Input for this task.
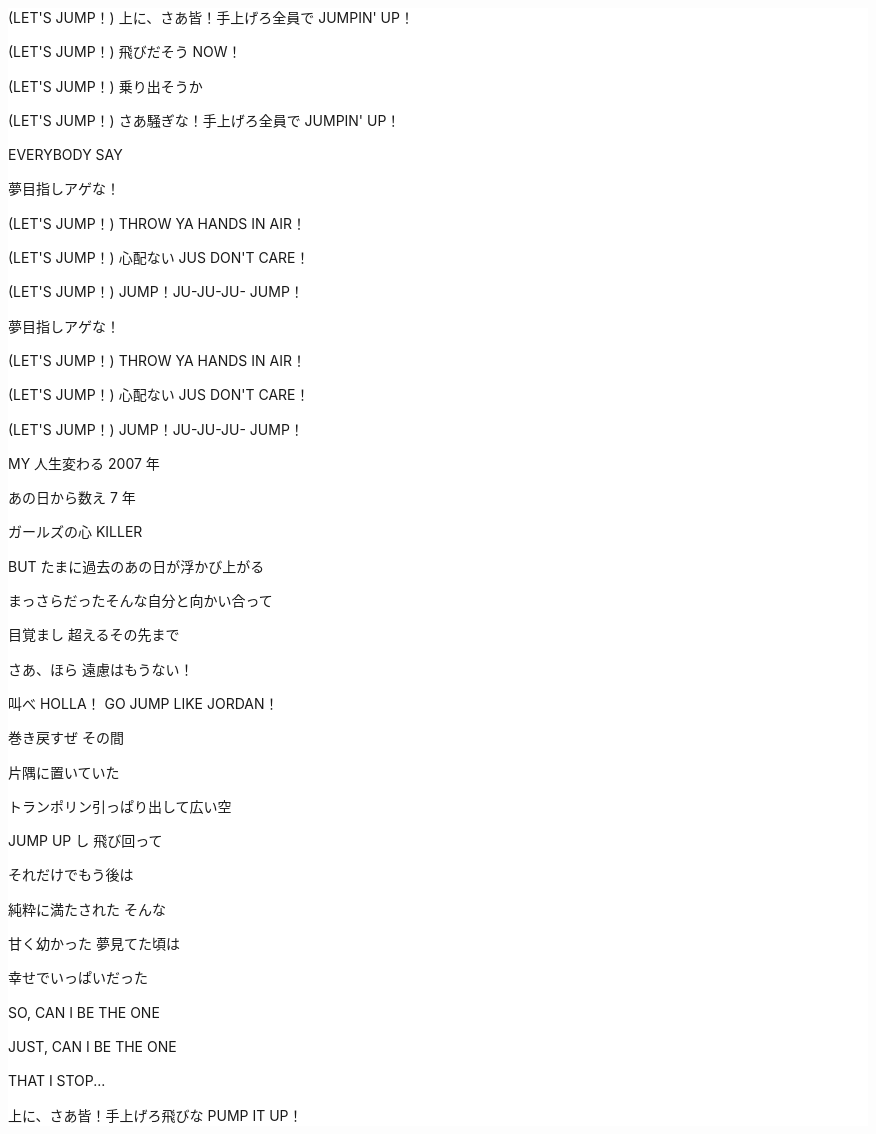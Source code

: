 (LET'S JUMP！) 上に、さあ皆！手上げろ全員で JUMPIN' UP！

(LET'S JUMP！) 飛びだそう NOW！

(LET'S JUMP！) 乗り出そうか

(LET'S JUMP！) さあ騒ぎな！手上げろ全員で JUMPIN' UP！

EVERYBODY SAY

夢目指しアゲな！

(LET'S JUMP！) THROW YA HANDS IN AIR！

(LET'S JUMP！) 心配ない JUS DON'T CARE！

(LET'S JUMP！) JUMP！JU-JU-JU- JUMP！

夢目指しアゲな！

(LET'S JUMP！) THROW YA HANDS IN AIR！

(LET'S JUMP！) 心配ない JUS DON'T CARE！

(LET'S JUMP！) JUMP！JU-JU-JU- JUMP！

MY 人生変わる 2007 年

あの日から数え 7 年

ガールズの心 KILLER

BUT たまに過去のあの日が浮かび上がる

まっさらだったそんな自分と向かい合って

目覚まし 超えるその先まで

さあ、ほら 遠慮はもうない！

叫べ HOLLA！ GO JUMP LIKE JORDAN！

巻き戻すぜ その間

片隅に置いていた

トランポリン引っぱり出して広い空

JUMP UP し 飛び回って

それだけでもう後は

純粋に満たされた そんな

甘く幼かった 夢見てた頃は

幸せでいっぱいだった

SO, CAN I BE THE ONE

JUST, CAN I BE THE ONE

THAT I STOP...

上に、さあ皆！手上げろ飛びな PUMP IT UP！
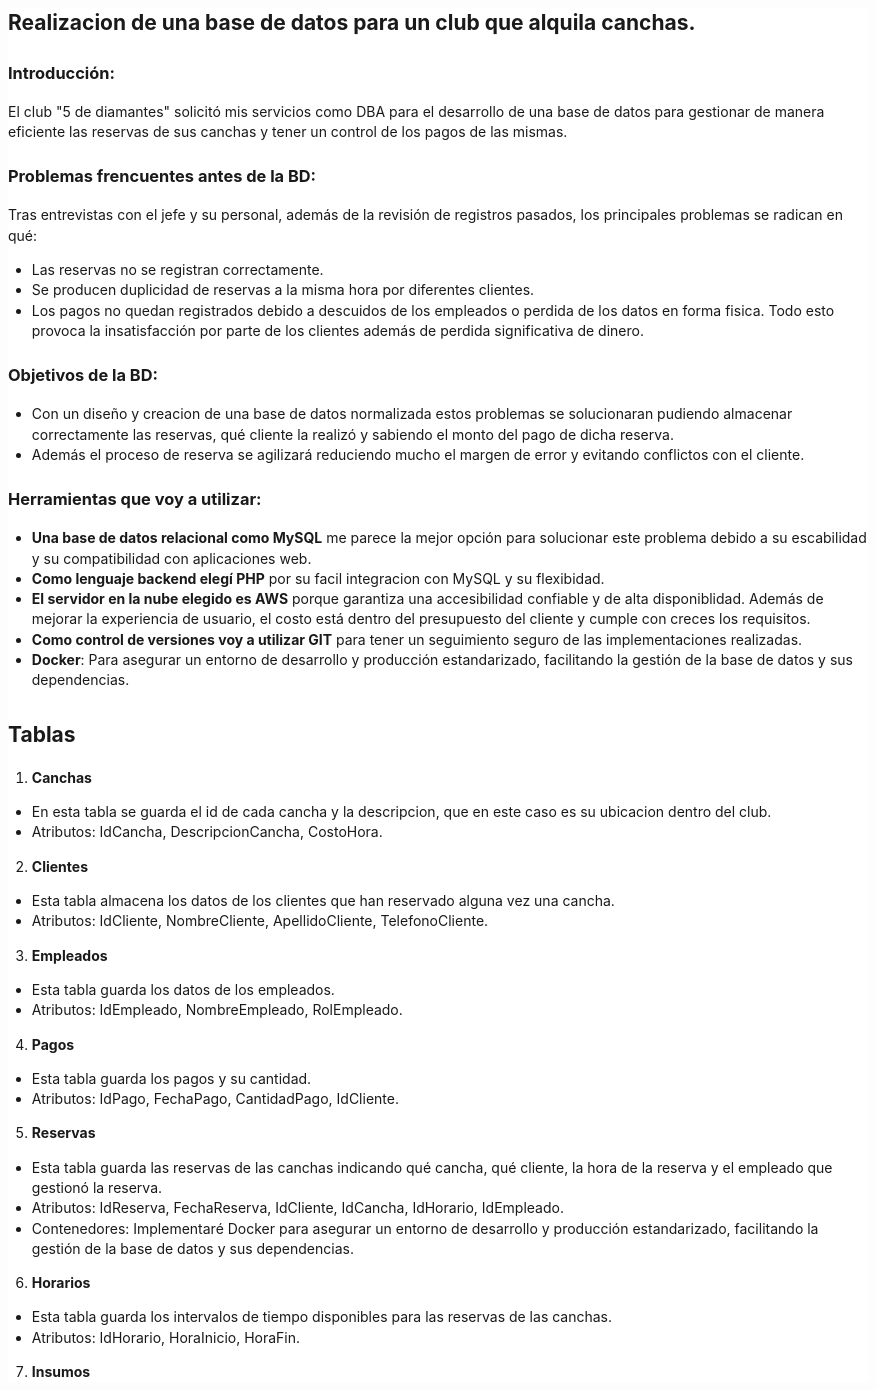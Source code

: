 ## Realizacion de una base de datos para un club que alquila canchas.

### Introducción:
El club "5 de diamantes" solicitó mis servicios como DBA para el desarrollo de una base de datos para gestionar de manera eficiente las reservas de sus canchas y tener un control de los pagos de las mismas.

### Problemas frencuentes antes de la BD:
Tras entrevistas con el jefe y su personal, además de la revisión de registros pasados, los principales problemas se radican en qué:
-   Las reservas no se registran correctamente.
-   Se producen duplicidad de reservas a la misma hora por diferentes clientes.
-  Los pagos no quedan registrados debido a descuidos de los empleados o perdida de los datos en forma fisica.
Todo esto provoca la insatisfacción por parte de los clientes además de perdida significativa de dinero.

### Objetivos de la BD:
-   Con un diseño y creacion de una base de datos normalizada estos problemas se solucionaran pudiendo almacenar correctamente las reservas, qué cliente la realizó y sabiendo el monto del pago de dicha reserva.
-   Además el proceso de reserva se agilizará reduciendo mucho el margen de error y evitando conflictos con el cliente.

### Herramientas que voy a utilizar:
-   **Una base de datos relacional como MySQL** me parece la mejor opción para solucionar este problema debido a su escabilidad y su compatibilidad con aplicaciones web.
-   **Como lenguaje backend elegí PHP** por su facil integracion con MySQL y su flexibidad.
-   **El servidor en la nube elegido es AWS** porque garantiza una accesibilidad confiable y de alta disponiblidad. Además de mejorar la experiencia de usuario, el costo está dentro del presupuesto del cliente y cumple con creces los requisitos.
-   **Como control de versiones voy a utilizar GIT** para tener un seguimiento seguro de las implementaciones realizadas.
- **Docker**: Para asegurar un entorno de desarrollo y producción estandarizado, facilitando la gestión de la base de datos y sus dependencias.

## Tablas
1.  **Canchas**
-   En esta tabla se guarda el id de cada cancha y la descripcion, que en este caso es su ubicacion dentro del club.
-   Atributos: IdCancha, DescripcionCancha, CostoHora.
2.  **Clientes** 
-   Esta tabla almacena los datos de los clientes que han reservado alguna vez una cancha.
-   Atributos: IdCliente, NombreCliente, ApellidoCliente, TelefonoCliente.
3.  **Empleados**
-   Esta tabla guarda los datos de los empleados.
-   Atributos: IdEmpleado, NombreEmpleado, RolEmpleado.
4.  **Pagos**
-   Esta tabla guarda los pagos y su cantidad.
-   Atributos: IdPago, FechaPago, CantidadPago, IdCliente.
5.  **Reservas**
-   Esta tabla guarda las reservas de las canchas indicando qué cancha, qué cliente, la hora de la reserva y el empleado que gestionó la reserva.
-   Atributos: IdReserva, FechaReserva, IdCliente, IdCancha, IdHorario, IdEmpleado.
-   Contenedores: Implementaré Docker para asegurar un entorno de desarrollo y producción estandarizado, facilitando la gestión de la base de datos y sus dependencias.
6.  **Horarios**
-   Esta tabla guarda los intervalos de tiempo disponibles para las reservas de las canchas.
-   Atributos: IdHorario, HoraInicio, HoraFin.
7.  **Insumos**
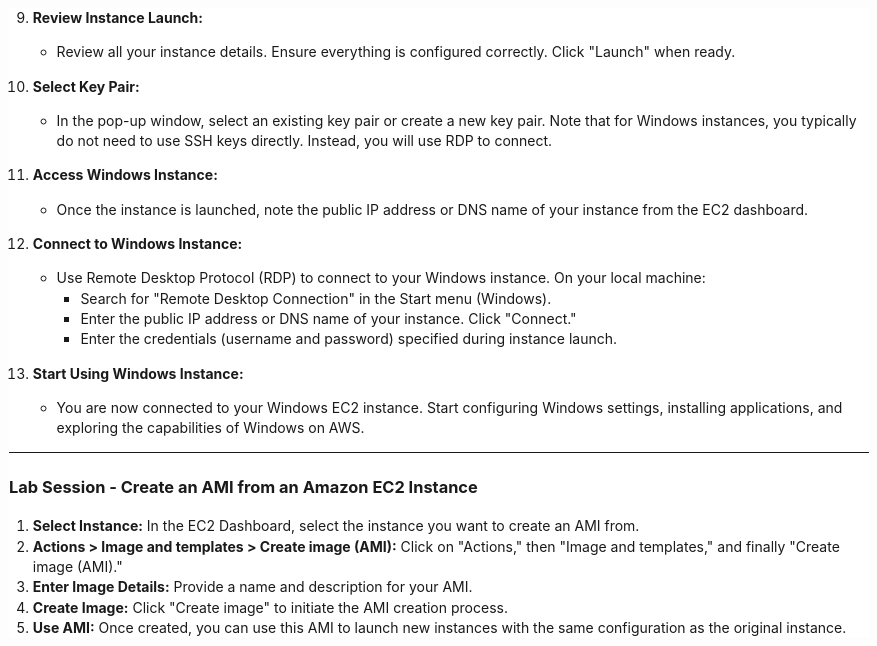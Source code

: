 9. **Review Instance Launch:**
   - Review all your instance details. Ensure everything is configured correctly. Click "Launch" when ready.

10. **Select Key Pair:**
    - In the pop-up window, select an existing key pair or create a new key pair. Note that for Windows instances, you typically do not need to use SSH keys directly. Instead, you will use RDP to connect.

11. **Access Windows Instance:**
    - Once the instance is launched, note the public IP address or DNS name of your instance from the EC2 dashboard.

12. **Connect to Windows Instance:**
    - Use Remote Desktop Protocol (RDP) to connect to your Windows instance. On your local machine:
      - Search for "Remote Desktop Connection" in the Start menu (Windows).
      - Enter the public IP address or DNS name of your instance. Click "Connect."
      - Enter the credentials (username and password) specified during instance launch.

13. **Start Using Windows Instance:**
    - You are now connected to your Windows EC2 instance. Start configuring Windows settings, installing applications, and exploring the capabilities of Windows on AWS.
----

### Lab Session - Create an AMI from an Amazon EC2 Instance

1. **Select Instance:** In the EC2 Dashboard, select the instance you want to create an AMI from.
2. **Actions > Image and templates > Create image (AMI):** Click on "Actions," then "Image and templates," and finally "Create image (AMI)."
3. **Enter Image Details:** Provide a name and description for your AMI.
4. **Create Image:** Click "Create image" to initiate the AMI creation process.
5. **Use AMI:** Once created, you can use this AMI to launch new instances with the same configuration as the original instance.


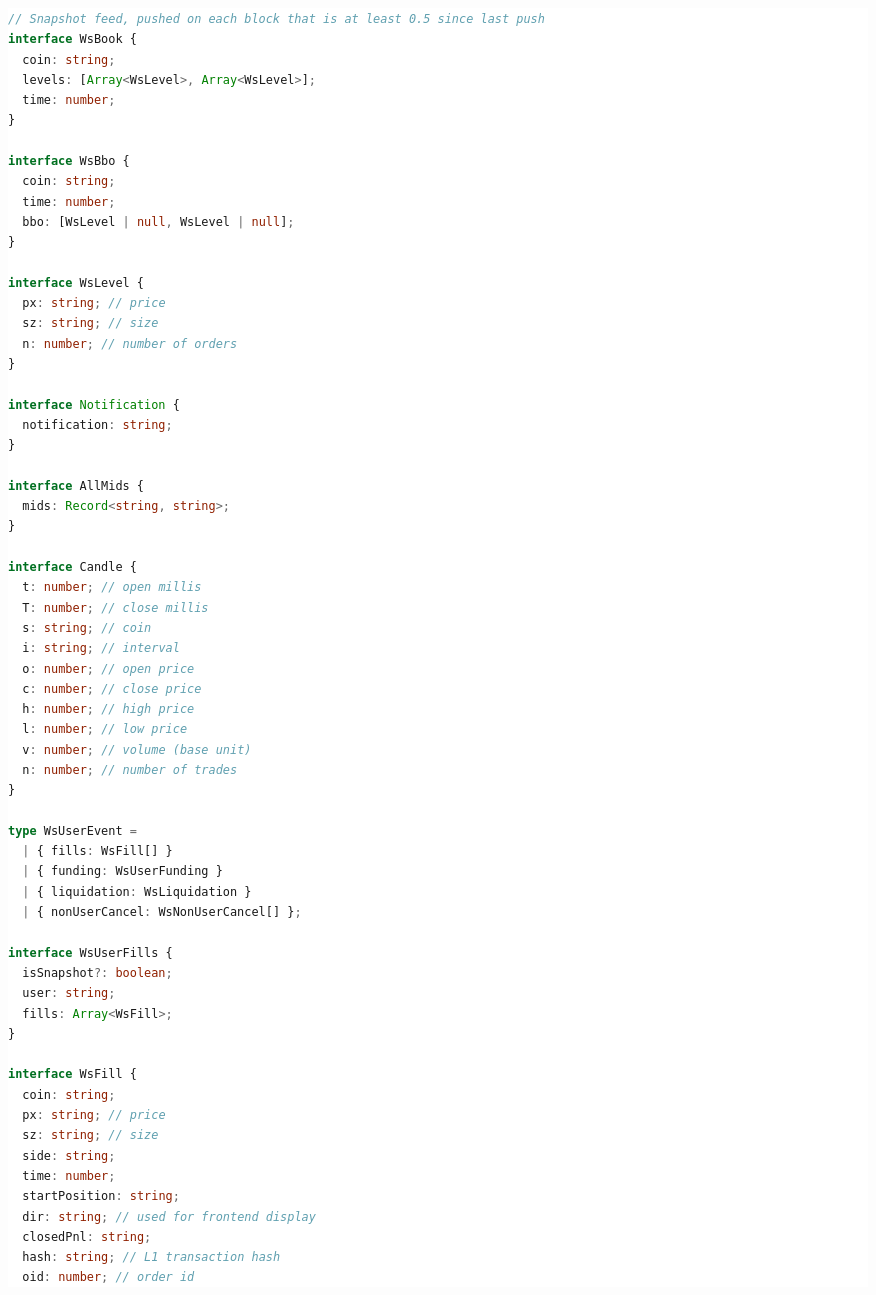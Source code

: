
 ```typescript
// Snapshot feed, pushed on each block that is at least 0.5 since last push
interface WsBook {
  coin: string;
  levels: [Array<WsLevel>, Array<WsLevel>];
  time: number;
}

interface WsBbo {
  coin: string;
  time: number;
  bbo: [WsLevel | null, WsLevel | null];
}

interface WsLevel {
  px: string; // price
  sz: string; // size
  n: number; // number of orders
}

interface Notification {
  notification: string;
}

interface AllMids {
  mids: Record<string, string>;
}

interface Candle {
  t: number; // open millis
  T: number; // close millis
  s: string; // coin
  i: string; // interval
  o: number; // open price
  c: number; // close price
  h: number; // high price
  l: number; // low price
  v: number; // volume (base unit)
  n: number; // number of trades
}

type WsUserEvent =
  | { fills: WsFill[] }
  | { funding: WsUserFunding }
  | { liquidation: WsLiquidation }
  | { nonUserCancel: WsNonUserCancel[] };

interface WsUserFills {
  isSnapshot?: boolean;
  user: string;
  fills: Array<WsFill>;
}

interface WsFill {
  coin: string;
  px: string; // price
  sz: string; // size
  side: string;
  time: number;
  startPosition: string;
  dir: string; // used for frontend display
  closedPnl: string;
  hash: string; // L1 transaction hash
  oid: number; // order id
```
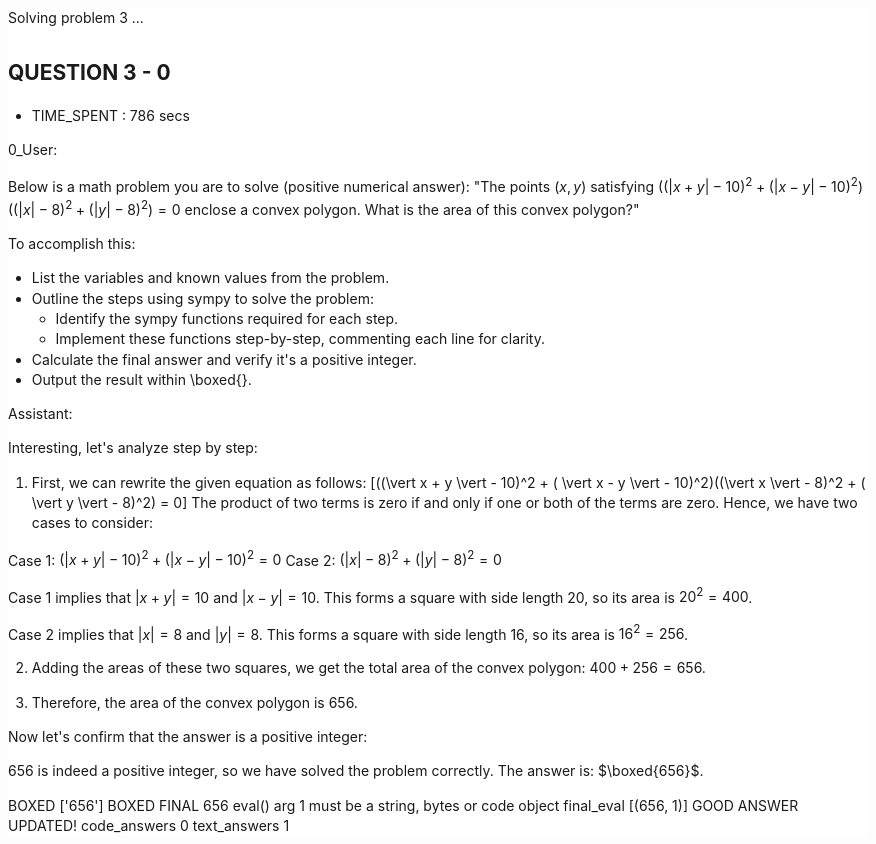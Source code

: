 Solving problem 3 ...



## QUESTION 3 - 0 
- TIME_SPENT : 786 secs

0_User:

Below is a math problem you are to solve (positive numerical answer):
"The points $\left(x, y\right)$ satisfying $((\vert x + y \vert - 10)^2 + ( \vert x - y \vert - 10)^2)((\vert x \vert - 8)^2 + ( \vert y \vert - 8)^2) = 0$ enclose a convex polygon. What is the area of this convex polygon?"

To accomplish this:
- List the variables and known values from the problem.
- Outline the steps using sympy to solve the problem:
  * Identify the sympy functions required for each step.
  * Implement these functions step-by-step, commenting each line for clarity.
- Calculate the final answer and verify it's a positive integer.
- Output the result within \boxed{}.

Assistant:

Interesting, let's analyze step by step:



1. First, we can rewrite the given equation as follows:
\[((\vert x + y \vert - 10)^2 + ( \vert x - y \vert - 10)^2)((\vert x \vert - 8)^2 + ( \vert y \vert - 8)^2) = 0\]
The product of two terms is zero if and only if one or both of the terms are zero. Hence, we have two cases to consider:

Case 1: $(\vert x + y \vert - 10)^2 + ( \vert x - y \vert - 10)^2 = 0$
Case 2: $(\vert x \vert - 8)^2 + ( \vert y \vert - 8)^2 = 0$

Case 1 implies that $\vert x + y \vert = 10$ and $\vert x - y \vert = 10$. This forms a square with side length 20, so its area is $20^2 = 400$.

Case 2 implies that $\vert x \vert = 8$ and $\vert y \vert = 8$. This forms a square with side length 16, so its area is $16^2 = 256$.

2. Adding the areas of these two squares, we get the total area of the convex polygon: $400 + 256 = 656$.

3. Therefore, the area of the convex polygon is 656.

Now let's confirm that the answer is a positive integer:

656 is indeed a positive integer, so we have solved the problem correctly. The answer is: $\boxed{656}$.

BOXED ['656']
BOXED FINAL 656
eval() arg 1 must be a string, bytes or code object final_eval
[(656, 1)]
GOOD ANSWER UPDATED!
code_answers 0 text_answers 1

Problem description. Copy the lines above exactly, starting at the one with "IdEmpleado, NombreEmpleado, RolEmpleado." and ending at the one with "### Lab Session", both included. Leave out any pictures and add nothing else.

Solved problem.
-   Atributos: IdEmpleado, NombreEmpleado, RolEmpleado.
4.  **Pagos**
-   Esta tabla guarda los pagos y su cantidad.
-   Atributos: IdPago, FechaPago, CantidadPago, IdCliente.
5.  **Reservas**
-   Esta tabla guarda las reservas de las canchas indicando qué cancha, qué cliente, la hora de la reserva y el empleado que gestionó la reserva.
-   Atributos: IdReserva, FechaReserva, IdCliente, IdCancha, IdHorario, IdEmpleado.
-   Contenedores: Implementaré Docker para asegurar un entorno de desarrollo y producción estandarizado, facilitando la gestión de la base de datos y sus dependencias.
6.  **Horarios**
-   Esta tabla guarda los intervalos de tiempo disponibles para las reservas de las canchas.
-   Atributos: IdHorario, HoraInicio, HoraFin.
7.  **Insumos**
Source code

: 9. **Review Instance Launch:**
   - Review all your instance details. Ensure everything is configured correctly. Click "Launch" when ready.

10. **Select Key Pair:**
    - In the pop-up window, select an existing key pair or create a new key pair. Note that for Windows instances, you typically do not need to use SSH keys directly. Instead, you will use RDP to connect.

11. **Access Windows Instance:**
    - Once the instance is launched, note the public IP address or DNS name of your instance from the EC2 dashboard.

12. **Connect to Windows Instance:**
    - Use Remote Desktop Protocol (RDP) to connect to your Windows instance. On your local machine:
      - Search for "Remote Desktop Connection" in the Start menu (Windows).
      - Enter the public IP address or DNS name of your instance. Click "Connect."
      - Enter the credentials (username and password) specified during instance launch.

13. **Start Using Windows Instance:**
    - You are now connected to your Windows EC2 instance. Start configuring Windows settings, installing applications, and exploring the capabilities of Windows on AWS.
----

### Lab Session - Create an AMI from an Amazon EC2 Instance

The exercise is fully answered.